What a difference a couple of days make. we have moved on and time to catch up.
A small weather window opened up Friday morning and we decided to sail from Seydisfjordur to Vopnafjordur. The forecast was for the 30-40 knot north-easterlies
to ease to 22 to 15-18 on Friday for a 24 hour stretch. Saturday was to be
windier with bigger seas. So after checking weather Friday morning, the decision
was made to make the 65 nm. passage to Vopnafjordur. All started as planned, a decent day and moderate winds except the
winds steadily increased from 15- 20 Knots to 26-28 knots. And seas were not
small. At least the morning drizzle ended. After a while. But the head wind was daunting and
the cross swell kept our motor sailing tacking angles to 110 degrees.

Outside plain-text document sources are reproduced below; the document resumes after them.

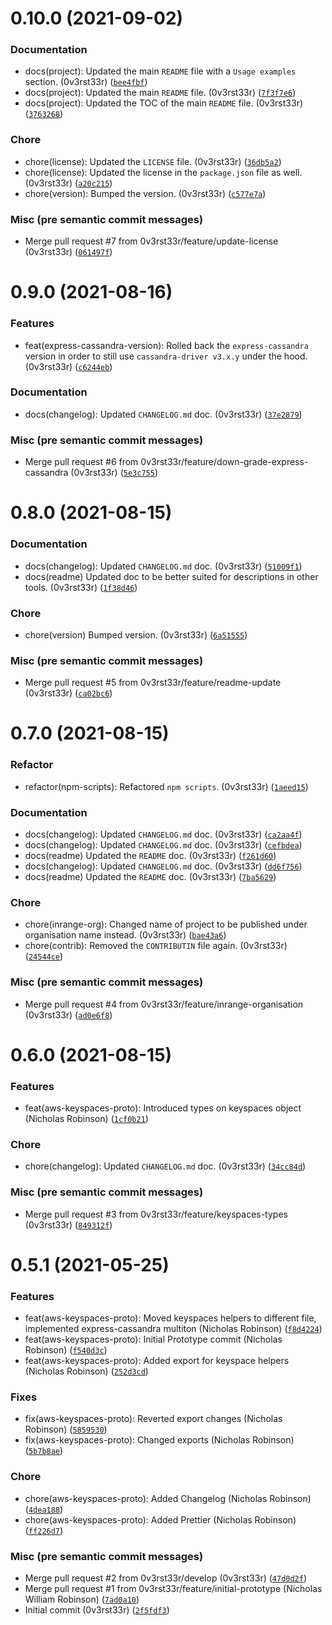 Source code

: # 0.10.0 (2021-09-02)

### Documentation

* docs(project): Updated the main `README` file with a `Usage examples` section. (0v3rst33r) ([`bee4fbf`](https://github.com/0v3rst33r/express-cassandra/commit/bee4fbf778ee5fd42fa60d17c4f6661788026d7f))
* docs(project): Updated the main `README` file. (0v3rst33r) ([`7f3f7e6`](https://github.com/0v3rst33r/express-cassandra/commit/7f3f7e68f91ccb43b6f33625164f4554c7363503))
* docs(project): Updated the TOC of the main `README` file. (0v3rst33r) ([`3763268`](https://github.com/0v3rst33r/express-cassandra/commit/3763268c42bb2eb4f6c80c3aa7f9a4754ac03245))

### Chore

* chore(license): Updated the `LICENSE` file. (0v3rst33r) ([`36db5a2`](https://github.com/0v3rst33r/express-cassandra/commit/36db5a2ba957d7d31a7c228f0fce30ae77fe61d3))
* chore(license): Updated the license in the `package.json` file as well. (0v3rst33r) ([`a20c215`](https://github.com/0v3rst33r/express-cassandra/commit/a20c215f0b86abe3aa40361c0f9cb447213f65ed))
* chore(version): Bumped the version. (0v3rst33r) ([`c577e7a`](https://github.com/0v3rst33r/express-cassandra/commit/c577e7a13d0452692c3e8216786861d870c86afe))

### Misc (pre semantic commit messages)

* Merge pull request #7 from 0v3rst33r/feature/update-license (0v3rst33r) ([`061497f`](https://github.com/0v3rst33r/express-cassandra/commit/061497f87207f3a06cdc42b3d784ed514f9b344d))

# 0.9.0 (2021-08-16)

### Features

* feat(express-cassandra-version): Rolled back the `express-cassandra` version in order to still use `cassandra-driver v3.x.y` under the hood. (0v3rst33r) ([`c6244eb`](https://github.com/0v3rst33r/express-cassandra/commit/c6244eb71381ec5bf5c22cdb12e012d6ffb0ed7d))

### Documentation

* docs(changelog): Updated `CHANGELOG.md` doc. (0v3rst33r) ([`37e2879`](https://github.com/0v3rst33r/express-cassandra/commit/37e2879c3c8f28c2cd1a1617266e70e41dcbafbc))

### Misc (pre semantic commit messages)

* Merge pull request #6 from 0v3rst33r/feature/down-grade-express-cassandra (0v3rst33r) ([`5e3c755`](https://github.com/0v3rst33r/express-cassandra/commit/5e3c755484802ff45944af1d36abf148ca26c64a))

# 0.8.0 (2021-08-15)

### Documentation

* docs(changelog): Updated `CHANGELOG.md` doc. (0v3rst33r) ([`51009f1`](https://github.com/0v3rst33r/express-cassandra/commit/51009f103fb1d03b67101a47bc85b085fc5f7012))
* docs(readme) Updated doc to be better suited for descriptions in other tools. (0v3rst33r) ([`1f38d46`](https://github.com/0v3rst33r/express-cassandra/commit/1f38d465e1459b17258518062548284ea70c7365))

### Chore

* chore(version) Bumped version. (0v3rst33r) ([`6a51555`](https://github.com/0v3rst33r/express-cassandra/commit/6a51555d227969d7d03b716782e42c880b14b323))

### Misc (pre semantic commit messages)

* Merge pull request #5 from 0v3rst33r/feature/readme-update (0v3rst33r) ([`ca02bc6`](https://github.com/0v3rst33r/express-cassandra/commit/ca02bc6182134ba60de8ff2a307e940d005401bb))

# 0.7.0 (2021-08-15)

### Refactor

* refactor(npm-scripts): Refactored `npm scripts`. (0v3rst33r) ([`1aeed15`](https://github.com/0v3rst33r/express-cassandra/commit/1aeed150b2b7b42ca2377fb5dafbfabdee722cf6))

### Documentation

* docs(changelog): Updated `CHANGELOG.md` doc. (0v3rst33r) ([`ca2aa4f`](https://github.com/0v3rst33r/express-cassandra/commit/ca2aa4ff45452e409b8942317b8d532d747b6aba))
* docs(changelog): Updated `CHANGELOG.md` doc. (0v3rst33r) ([`cefbdea`](https://github.com/0v3rst33r/express-cassandra/commit/cefbdeaa5fbeeba240d0dc063b8cad6bbb17e49d))
* docs(readme) Updated the `README` doc. (0v3rst33r) ([`f261d60`](https://github.com/0v3rst33r/express-cassandra/commit/f261d603d855a1f5eff75f28ecdf5d53ae34563e))
* docs(changelog): Updated `CHANGELOG.md` doc. (0v3rst33r) ([`dd6f756`](https://github.com/0v3rst33r/express-cassandra/commit/dd6f756b3c62d389056a80a34ff3fa9913fdf475))
* docs(readme) Updated the `README` doc. (0v3rst33r) ([`7ba5629`](https://github.com/0v3rst33r/express-cassandra/commit/7ba56296e00ed329d109e4eb4a55765d23ef4c56))

### Chore

* chore(inrange-org): Changed name of project to be published under organisation name instead. (0v3rst33r) ([`bae43a6`](https://github.com/0v3rst33r/express-cassandra/commit/bae43a6d063d260f858e564f3803526c3b34defa))
* chore(contrib): Removed the `CONTRIBUTIN` file again. (0v3rst33r) ([`24544ce`](https://github.com/0v3rst33r/express-cassandra/commit/24544ce096e51d377b1a0557db931628492936b2))

### Misc (pre semantic commit messages)

* Merge pull request #4 from 0v3rst33r/feature/inrange-organisation (0v3rst33r) ([`ad0e6f8`](https://github.com/0v3rst33r/express-cassandra/commit/ad0e6f8952d720c2ac49b774bb2040d668edac6c))

# 0.6.0 (2021-08-15)

### Features

* feat(aws-keyspaces-proto):  Introduced types on keyspaces object (Nicholas Robinson) ([`1cf0b21`](https://github.com/0v3rst33r/express-cassandra/commit/1cf0b214f2f73f83c35469d085454c18cb176333))

### Chore

* chore(changelog): Updated `CHANGELOG.md` doc. (0v3rst33r) ([`34cc84d`](https://github.com/0v3rst33r/express-cassandra/commit/34cc84dae1973288c8724a0aa383df2734890db1))

### Misc (pre semantic commit messages)

* Merge pull request #3 from 0v3rst33r/feature/keyspaces-types (0v3rst33r) ([`849312f`](https://github.com/0v3rst33r/express-cassandra/commit/849312fa2ab7539d6e6147d2bf4d84eaa30c97bf))

# 0.5.1 (2021-05-25)

### Features

* feat(aws-keyspaces-proto): Moved keyspaces helpers to different file, implemented express-cassandra multiton (Nicholas Robinson) ([`f8d4224`](https://github.com/0v3rst33r/express-cassandra/commit/f8d4224d8583e99db2363e5dc1d4280144b56353))
* feat(aws-keyspaces-proto): Initial Prototype commit (Nicholas Robinson) ([`f540d3c`](https://github.com/0v3rst33r/express-cassandra/commit/f540d3c19c1c6d65141e8cde600c21e06ecc0ed5))
* feat(aws-keyspaces-proto): Added export for keyspace helpers (Nicholas Robinson) ([`252d3cd`](https://github.com/0v3rst33r/express-cassandra/commit/252d3cd3e19b9d4336afee5f518e1d2a0c3775ed))

### Fixes

* fix(aws-keyspaces-proto): Reverted export changes (Nicholas Robinson) ([`5859530`](https://github.com/0v3rst33r/express-cassandra/commit/58595303174ff30fc61bf0606e163e9ae5fb58df))
* fix(aws-keyspaces-proto): Changed exports (Nicholas Robinson) ([`5b7b8ae`](https://github.com/0v3rst33r/express-cassandra/commit/5b7b8aee87ab3aa667b2591de43d34bf32cf0800))

### Chore

* chore(aws-keyspaces-proto): Added Changelog (Nicholas Robinson) ([`4dea188`](https://github.com/0v3rst33r/express-cassandra/commit/4dea1882e2a6fdd796098d55dcb44e2e2bec52b0))
* chore(aws-keyspaces-proto): Added Prettier (Nicholas Robinson) ([`ff226d7`](https://github.com/0v3rst33r/express-cassandra/commit/ff226d7f4fe920adb864337647526a21b99748f7))

### Misc (pre semantic commit messages)

* Merge pull request #2 from 0v3rst33r/develop (0v3rst33r) ([`47d0d2f`](https://github.com/0v3rst33r/express-cassandra/commit/47d0d2f4b78c3a462eafe2a39b4399b8ccfaf002))
* Merge pull request #1 from 0v3rst33r/feature/initial-prototype (Nicholas William Robinson) ([`7ad0a10`](https://github.com/0v3rst33r/express-cassandra/commit/7ad0a105e9665fe8b4f8e66ff5e33c5607d59768))
* Initial commit (0v3rst33r) ([`2f5fdf3`](https://github.com/0v3rst33r/express-cassandra/commit/2f5fdf391ca90b9360d2a738759b3ff2d19910c8))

So the 10
hour sail turned into a 13 hour ordeal. A bit painful overall as we took our
lumps and arrived at 10:30 PM.. But arrival felt sweet none the less, and
Doug was there to meet us.
Doug had hired a car for land travel in Seydisfjordur and he drove to meet us
there, doing some reconnaissance on the way up. And speaking of renting cars,
at least you need a drivers licence and credit card in Iceland. In the Faroes
all you needed was cash. No card. No driver's license. Just cash. Although it should probably be recommended that you have a license.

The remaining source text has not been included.